#### Input data

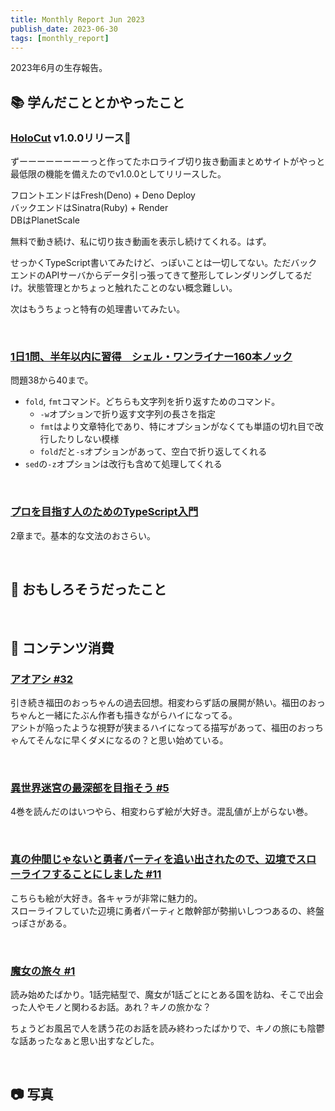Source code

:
 ```yaml
---
title: Monthly Report Jun 2023
publish_date: 2023-06-30
tags: [monthly_report]
---
```


2023年6月の生存報告。

## 📚 学んだこととかやったこと

### [HoloCut](https://holocut.fan) v1.0.0リリース🎉 

ずーーーーーーーーっと作ってたホロライブ切り抜き動画まとめサイトがやっと最低限の機能を備えたのでv1.0.0としてリリースした。

フロントエンドはFresh(Deno) + Deno Deploy  
バックエンドはSinatra(Ruby) + Render  
DBはPlanetScale

無料で動き続け、私に切り抜き動画を表示し続けてくれる。はず。

せっかくTypeScript書いてみたけど、っぽいことは一切してない。ただバックエンドのAPIサーバからデータ引っ張ってきて整形してレンダリングしてるだけ。状態管理とかちょっと触れたことのない概念難しい。

次はもうちょっと特有の処理書いてみたい。

<br />

### [1日1問、半年以内に習得　シェル・ワンライナー160本ノック](https://amzn.to/41AQRk6)

問題38から40まで。

- `fold`, `fmt`コマンド。どちらも文字列を折り返すためのコマンド。
  - `-w`オプションで折り返す文字列の長さを指定
  - `fmt`はより文章特化であり、特にオプションがなくても単語の切れ目で改行したりしない模様
  - `fold`だと`-s`オプションがあって、空白で折り返してくれる
- `sed`の`-z`オプションは改行も含めて処理してくれる

<br />

### [プロを目指す人のためのTypeScript入門](https://amzn.to/3jI4HRS)  

2章まで。基本的な文法のおさらい。

<br />

## 🧐 おもしろそうだったこと


<br />

## 👾 コンテンツ消費

### [アオアシ #32](https://amzn.to/3C8eiaa)

引き続き福田のおっちゃんの過去回想。相変わらず話の展開が熱い。福田のおっちゃんと一緒にたぶん作者も描きながらハイになってる。  
アシトが陥ったような視野が狭まるハイになってる描写があって、福田のおっちゃんてそんなに早くダメになるの？と思い始めている。

<br />

### [異世界迷宮の最深部を目指そう #5](https://amzn.to/3CceoO6)

4巻を読んだのはいつやら、相変わらず絵が大好き。混乱値が上がらない巻。

<br />

### [真の仲間じゃないと勇者パーティを追い出されたので、辺境でスローライフすることにしました #11](https://amzn.to/3MPWaa1)

こちらも絵が大好き。各キャラが非常に魅力的。  
スローライフしていた辺境に勇者パーティと敵幹部が勢揃いしつつあるの、終盤っぽさがある。

<br />

### [魔女の旅々 #1](https://amzn.to/3N9ZCxA)

読み始めたばかり。1話完結型で、魔女が1話ごとにとある国を訪ね、そこで出会った人やモノと関わるお話。あれ？キノの旅かな？

ちょうどお風呂で人を誘う花のお話を読み終わったばかりで、キノの旅にも陰鬱な話あったなぁと思い出すなどした。

<br />

## 📷 写真

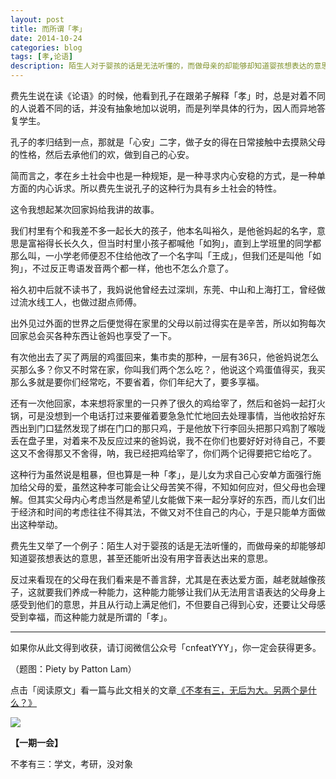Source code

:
 ```yaml
---
layout: post
title: 而所谓「孝」
date: 2014-10-24
categories: blog
tags: [孝,论语]
description: 陌生人对于婴孩的话是无法听懂的，而做母亲的却能够却知道婴孩想表达的意思，甚至还能听出没有用字音表达出来的意思。
---
```


费先生说在读《论语》的时候，他看到孔子在跟弟子解释「孝」时，总是对着不同的人说着不同的话，并没有抽象地加以说明，而是列举具体的行为，因人而异地答复学生。

孔子的孝归结到一点，那就是「心安」二字，做子女的得在日常接触中去摸熟父母的性格，然后去承他们的欢，做到自己的心安。

简而言之，孝在乡土社会中也是一种规矩，是一种寻求内心安稳的方式，是一种单方面的内心诉求。所以费先生说孔子的这种行为具有乡土社会的特性。

这令我想起某次回家妈给我讲的故事。

我们村里有个和我差不多一起长大的孩子，他本名叫裕久，是他爸妈起的名字，意思是富裕得长长久久，但当时村里小孩子都喊他「如狗」，直到上学班里的同学都那么叫，一小学老师便忍不住给他改了一个名字叫「王成」，但我们还是叫他「如狗」，不过反正粤语发音两个都一样，他也不怎么介意了。

裕久初中后就不读书了，我妈说他曾经去过深圳，东莞、中山和上海打工，曾经做过流水线工人，也做过甜点师傅。

出外见过外面的世界之后便觉得在家里的父母以前过得实在是辛苦，所以如狗每次回家总会买各种东西让爸妈也享受了一下。

有次他出去了买了两层的鸡蛋回来，集市卖的那种，一层有36只，他爸妈说怎么买那么多？你又不时常在家，你叫我们两个怎么吃？，他说这个鸡蛋值得买，我买那么多就是要你们经常吃，不要省着，你们年纪大了，要多享福。

还有一次他回家，本来想将家里的一只养了很久的鸡给宰了，然后和爸妈一起打火锅，可是没想到一个电话打过来要催着要急急忙忙地回去处理事情，当他收拾好东西出到门口猛然发现了绑在门口的那只鸡，于是他放下行李回头把那只鸡割了喉咙丢在盘子里，对着来不及反应过来的爸妈说，我不在你们也要好好对待自己，不要这又不舍得那又不舍得，呐，我已经把鸡给宰了，你们两个记得要把它给吃了。

这种行为虽然说是粗暴，但也算是一种「孝」，是儿女为求自己心安单方面强行施加给父母的爱，虽然这种孝可能会让父母苦笑不得，不知如何应对，但父母也会理解。但其实父母内心考虑当然是希望儿女能做下来一起分享好的东西，而儿女们出于经济和时间的考虑往往不得其法，不做又对不住自己的内心，于是只能单方面做出这种举动。

费先生又举了一个例子：陌生人对于婴孩的话是无法听懂的，而做母亲的却能够却知道婴孩想表达的意思，甚至还能听出没有用字音表达出来的意思。

反过来看现在的父母在我们看来是不善言辞，尤其是在表达爱方面，越老就越像孩子，这就要我们养成一种能力，这种能力能够让我们从无法用言语表达的父母身上感受到他们的意思，并且从行动上满足他们，不但要自己得到心安，还要让父母感受到幸福，而这种能力就是所谓的「孝」。

----

如果你从此文得到收获，请订阅微信公众号「cnfeatYYY」，你一定会获得更多。

（题图：Piety by Patton Lam）

点击「阅读原文」看一篇与此文相关的文章[《不孝有三，无后为大。另两个是什么？》](http://www.guokr.com/question/512436/)

![](http://cnfeat.qiniudn.com/signitrue-2014-09-28.jpg)

**【一期一会】**

不孝有三：学文，考研，没对象

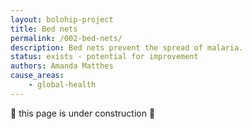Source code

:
 ```yaml
---
layout: bolohip-project
title: Bed nets
permalink: /002-bed-nets/
description: Bed nets prevent the spread of malaria.
status: exists - potential for improvement
authors: Amanda Matthes
cause_areas:
    - global-health
---
```


🚧 this page is under construction 🚧
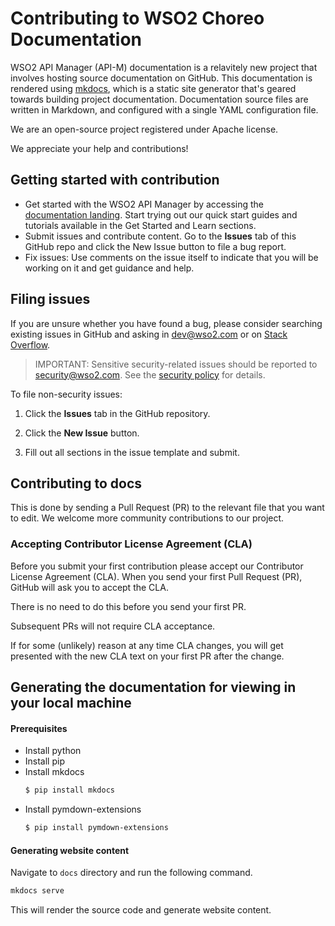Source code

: # Contributing to WSO2 Choreo Documentation

WSO2 API Manager (API-M) documentation is a relavitely new project that involves hosting source documentation on GitHub. This documentation is rendered using [mkdocs](https://www.mkdocs.org/), which is a static site generator that's geared towards building project documentation. Documentation source files are written in Markdown, and configured with a single YAML configuration file.

We are an open-source project registered under Apache license.

We appreciate your help and contributions!

## Getting started with contribution

* Get started with the WSO2 API Manager by accessing the [documentation landing](https://apim.docs.wso2.com/en/latest/). Start trying out our quick start guides and tutorials available in the Get Started and Learn sections.
* Submit issues and contribute content. Go to the **Issues** tab of this GitHub repo and click the New Issue button to file a bug report.
* Fix issues: Use comments on the issue itself to indicate that you will be working on it and get guidance and help.

## Filing issues

If you are unsure whether you have found a bug, please consider searching existing issues in GitHub and asking in dev@wso2.com or on [Stack Overflow](https://stackoverflow.com/tags/wso2).

> IMPORTANT: Sensitive security-related issues should be reported to [security@wso2.com](security@wso2.com). See the [security policy](https://wso2.com/security) for details.

To file non-security issues:

1. Click the **Issues** tab in the GitHub repository.

2. Click the **New Issue** button.

3. Fill out all sections in the issue template and submit.

## Contributing to docs

This is done by sending a Pull Request (PR) to the relevant file that you want to edit. We welcome more community contributions to our project.

### Accepting Contributor License Agreement (CLA)

Before you submit your first contribution please accept our Contributor License Agreement (CLA). When you send your first Pull Request (PR), GitHub will ask you to accept the CLA.

There is no need to do this before you send your first PR.

Subsequent PRs will not require CLA acceptance.

If for some (unlikely) reason at any time CLA changes, you will get presented with the new CLA text on your first PR after the change.

## Generating the documentation for viewing in your local machine

#### Prerequisites

- Install python
- Install pip
- Install mkdocs
    ```bash
    $ pip install mkdocs
    ```
- Install pymdown-extensions
    ```bash
    $ pip install pymdown-extensions
    ```
#### Generating website content

Navigate to `docs` directory and run the following command.

```bash
mkdocs serve
```

This will render the source code and generate website content.
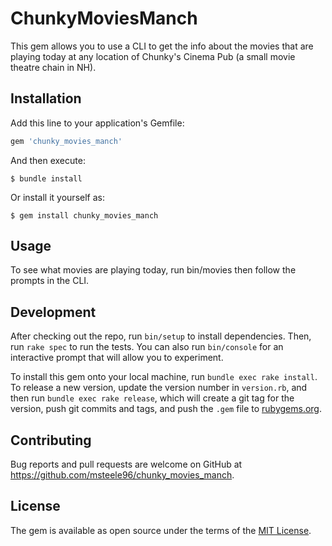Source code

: # ChunkyMoviesManch

This gem allows you to use a CLI to get the info about the movies that are playing today at any location of Chunky's Cinema Pub (a small movie theatre chain in NH).

## Installation

Add this line to your application's Gemfile:

```ruby
gem 'chunky_movies_manch'
```

And then execute:

    $ bundle install

Or install it yourself as:

    $ gem install chunky_movies_manch

## Usage

To see what movies are playing today, run bin/movies then follow the prompts in the CLI.

## Development

After checking out the repo, run `bin/setup` to install dependencies. Then, run `rake spec` to run the tests. You can also run `bin/console` for an interactive prompt that will allow you to experiment.

To install this gem onto your local machine, run `bundle exec rake install`. To release a new version, update the version number in `version.rb`, and then run `bundle exec rake release`, which will create a git tag for the version, push git commits and tags, and push the `.gem` file to [rubygems.org](https://rubygems.org).

## Contributing

Bug reports and pull requests are welcome on GitHub at https://github.com/msteele96/chunky_movies_manch.


## License

The gem is available as open source under the terms of the [MIT License](https://opensource.org/licenses/MIT).
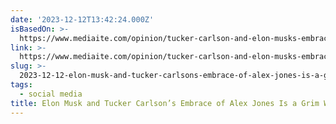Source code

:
 ```yaml
---
date: '2023-12-12T13:42:24.000Z'
isBasedOn: >-
  https://www.mediaite.com/opinion/tucker-carlson-and-elon-musks-embrace-of-alex-jones-is-a-watershed-moment-for-far-right-conspiratorial-media/
link: >-
  https://www.mediaite.com/opinion/tucker-carlson-and-elon-musks-embrace-of-alex-jones-is-a-watershed-moment-for-far-right-conspiratorial-media/
slug: >-
  2023-12-12-elon-musk-and-tucker-carlsons-embrace-of-alex-jones-is-a-grim-watershed-mo
tags:
  - social media
title: Elon Musk and Tucker Carlson’s Embrace of Alex Jones Is a Grim Watershed Mo
---
```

########

**What is expected:**
Starting from the records above, filter out all lines except those containing the word "而做母亲的却能够却知道婴孩想表达的意思".

**Solution to the problem:**
description: 陌生人对于婴孩的话是无法听懂的，而做母亲的却能够却知道婴孩想表达的意思，甚至还能听出没有用字音表达出来的意思。
费先生又举了一个例子：陌生人对于婴孩的话是无法听懂的，而做母亲的却能够却知道婴孩想表达的意思，甚至还能听出没有用字音表达出来的意思。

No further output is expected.